8 A specialization for a function template, a member function template, or of a member function or static data member of a class template may have multiple points of instantiations within a translation unit, and in addition to the points of instantiation described above, for any such specialization that has a point of instantiation within the translation unit, the end of the translation unit is also considered a point of instantiation. A specialization for a class template has at most one point of instantiation within a translation unit. A specialization for any template may have points of instantiation in multiple translation units. If two different points of instantiation give a template specialization different meanings according to the one-definition rule, the program is ill-formed, no diagnostic required.

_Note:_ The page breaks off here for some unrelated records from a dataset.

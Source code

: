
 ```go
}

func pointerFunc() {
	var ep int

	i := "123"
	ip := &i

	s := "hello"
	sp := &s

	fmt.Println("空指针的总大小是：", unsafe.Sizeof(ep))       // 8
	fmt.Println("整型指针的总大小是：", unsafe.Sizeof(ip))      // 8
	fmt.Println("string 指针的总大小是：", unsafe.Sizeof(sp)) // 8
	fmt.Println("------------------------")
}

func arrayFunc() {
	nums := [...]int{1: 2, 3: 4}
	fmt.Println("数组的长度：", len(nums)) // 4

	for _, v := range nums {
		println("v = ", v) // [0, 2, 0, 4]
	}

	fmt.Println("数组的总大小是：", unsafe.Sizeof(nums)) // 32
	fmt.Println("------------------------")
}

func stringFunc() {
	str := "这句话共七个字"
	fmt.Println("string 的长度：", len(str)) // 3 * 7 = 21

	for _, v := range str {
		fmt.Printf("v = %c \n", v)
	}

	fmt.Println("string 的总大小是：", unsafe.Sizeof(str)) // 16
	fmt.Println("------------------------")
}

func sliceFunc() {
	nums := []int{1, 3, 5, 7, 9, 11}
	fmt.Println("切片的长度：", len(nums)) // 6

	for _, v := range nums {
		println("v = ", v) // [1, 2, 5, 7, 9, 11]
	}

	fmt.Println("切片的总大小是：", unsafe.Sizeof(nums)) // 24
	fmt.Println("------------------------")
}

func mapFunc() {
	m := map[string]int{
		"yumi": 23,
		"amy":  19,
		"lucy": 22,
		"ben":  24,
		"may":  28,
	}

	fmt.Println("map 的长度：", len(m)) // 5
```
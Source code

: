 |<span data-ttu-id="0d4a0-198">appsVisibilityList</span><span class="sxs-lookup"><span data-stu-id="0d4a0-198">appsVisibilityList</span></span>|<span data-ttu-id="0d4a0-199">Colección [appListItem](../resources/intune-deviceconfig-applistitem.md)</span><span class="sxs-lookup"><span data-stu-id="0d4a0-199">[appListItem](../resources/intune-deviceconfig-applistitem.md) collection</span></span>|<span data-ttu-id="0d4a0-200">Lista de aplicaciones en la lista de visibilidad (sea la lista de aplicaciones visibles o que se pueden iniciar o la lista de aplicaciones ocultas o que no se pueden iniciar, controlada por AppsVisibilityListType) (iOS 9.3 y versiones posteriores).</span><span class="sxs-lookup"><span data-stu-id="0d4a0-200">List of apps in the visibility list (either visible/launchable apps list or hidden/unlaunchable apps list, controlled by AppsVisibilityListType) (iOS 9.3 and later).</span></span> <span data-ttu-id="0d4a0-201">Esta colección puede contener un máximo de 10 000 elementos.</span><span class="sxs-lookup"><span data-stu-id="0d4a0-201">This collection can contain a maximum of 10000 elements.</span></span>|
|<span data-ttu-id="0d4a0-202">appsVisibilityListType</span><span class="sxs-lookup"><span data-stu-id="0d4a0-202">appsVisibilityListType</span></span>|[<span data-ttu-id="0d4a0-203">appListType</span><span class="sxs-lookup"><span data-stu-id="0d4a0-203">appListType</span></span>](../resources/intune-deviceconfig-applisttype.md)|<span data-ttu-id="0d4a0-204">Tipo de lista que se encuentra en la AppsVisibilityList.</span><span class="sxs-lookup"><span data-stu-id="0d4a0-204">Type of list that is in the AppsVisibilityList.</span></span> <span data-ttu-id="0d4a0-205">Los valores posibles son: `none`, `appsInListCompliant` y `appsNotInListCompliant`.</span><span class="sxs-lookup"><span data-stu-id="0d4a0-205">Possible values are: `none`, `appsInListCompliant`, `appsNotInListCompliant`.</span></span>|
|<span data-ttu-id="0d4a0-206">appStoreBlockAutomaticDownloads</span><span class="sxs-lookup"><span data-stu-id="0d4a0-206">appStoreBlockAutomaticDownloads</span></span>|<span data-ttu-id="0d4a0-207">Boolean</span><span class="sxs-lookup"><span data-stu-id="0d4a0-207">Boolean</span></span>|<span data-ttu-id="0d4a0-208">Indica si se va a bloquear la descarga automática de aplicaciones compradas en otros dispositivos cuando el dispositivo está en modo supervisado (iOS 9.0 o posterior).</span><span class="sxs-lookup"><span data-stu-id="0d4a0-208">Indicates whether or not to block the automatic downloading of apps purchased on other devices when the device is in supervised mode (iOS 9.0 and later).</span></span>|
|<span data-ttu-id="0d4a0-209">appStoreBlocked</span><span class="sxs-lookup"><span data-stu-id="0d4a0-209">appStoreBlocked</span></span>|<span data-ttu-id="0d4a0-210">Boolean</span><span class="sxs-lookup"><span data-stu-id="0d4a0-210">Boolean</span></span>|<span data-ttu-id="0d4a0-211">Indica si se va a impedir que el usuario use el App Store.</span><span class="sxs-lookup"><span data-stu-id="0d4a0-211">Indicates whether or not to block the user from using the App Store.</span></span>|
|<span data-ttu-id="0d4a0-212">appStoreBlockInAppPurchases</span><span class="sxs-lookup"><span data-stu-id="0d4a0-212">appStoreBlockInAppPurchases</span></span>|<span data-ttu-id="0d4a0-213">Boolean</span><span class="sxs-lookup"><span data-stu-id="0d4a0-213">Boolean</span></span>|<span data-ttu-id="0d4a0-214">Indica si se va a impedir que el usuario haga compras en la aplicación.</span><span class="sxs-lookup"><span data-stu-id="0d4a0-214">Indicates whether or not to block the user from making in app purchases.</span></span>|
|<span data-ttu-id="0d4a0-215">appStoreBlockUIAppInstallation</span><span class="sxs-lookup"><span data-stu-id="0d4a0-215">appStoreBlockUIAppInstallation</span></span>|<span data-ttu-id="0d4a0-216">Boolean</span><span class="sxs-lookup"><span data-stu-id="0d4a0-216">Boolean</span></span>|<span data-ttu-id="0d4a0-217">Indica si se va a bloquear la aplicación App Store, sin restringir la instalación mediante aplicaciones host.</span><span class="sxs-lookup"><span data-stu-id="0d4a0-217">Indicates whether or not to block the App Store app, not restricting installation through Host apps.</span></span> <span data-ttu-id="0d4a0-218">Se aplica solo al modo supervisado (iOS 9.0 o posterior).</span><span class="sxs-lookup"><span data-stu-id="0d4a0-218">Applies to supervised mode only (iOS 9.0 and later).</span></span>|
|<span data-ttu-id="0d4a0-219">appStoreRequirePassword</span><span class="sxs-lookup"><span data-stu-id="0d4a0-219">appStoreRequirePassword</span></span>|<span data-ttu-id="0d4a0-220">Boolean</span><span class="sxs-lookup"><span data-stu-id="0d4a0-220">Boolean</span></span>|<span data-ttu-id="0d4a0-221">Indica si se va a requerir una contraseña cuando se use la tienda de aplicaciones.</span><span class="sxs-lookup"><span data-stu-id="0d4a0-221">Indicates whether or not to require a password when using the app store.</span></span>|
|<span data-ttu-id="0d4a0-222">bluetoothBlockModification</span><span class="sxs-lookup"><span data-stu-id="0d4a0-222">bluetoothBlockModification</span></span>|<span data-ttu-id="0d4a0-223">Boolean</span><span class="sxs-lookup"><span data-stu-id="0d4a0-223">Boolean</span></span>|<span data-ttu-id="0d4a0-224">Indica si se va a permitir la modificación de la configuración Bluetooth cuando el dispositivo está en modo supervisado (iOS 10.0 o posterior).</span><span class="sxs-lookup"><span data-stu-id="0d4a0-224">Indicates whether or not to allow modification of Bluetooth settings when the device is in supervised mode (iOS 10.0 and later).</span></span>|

So first it means that the operator() template has two points of instantiation. One is right after bar, and the other is at the end of the translation unit. In the first point of instantiation foo is incomplete, while at the second it is complete.
At those two points of instantiation, the template specialization has a different meaning! In one, the instantiated specialization is ill-formed, because it calls a member function of an incomplete type. While in the second the type is completed. Like the last sentence of the quote says, this is ill-formed NDR.
The only way to make it well-formed is to shift the code around a bit.
struct bar {
void memfun(foo& f);
};
struct foo { // definition
void func() {
std::cout << __PRETTY_FUNCTION__ << std::endl;
}
};
void bar::memfun(foo& f) {
[](auto& f) -> void {
f.func();
}(f);
}
Now the two points of instantiation agree on their meaning, and the risk of nasal demons is gone.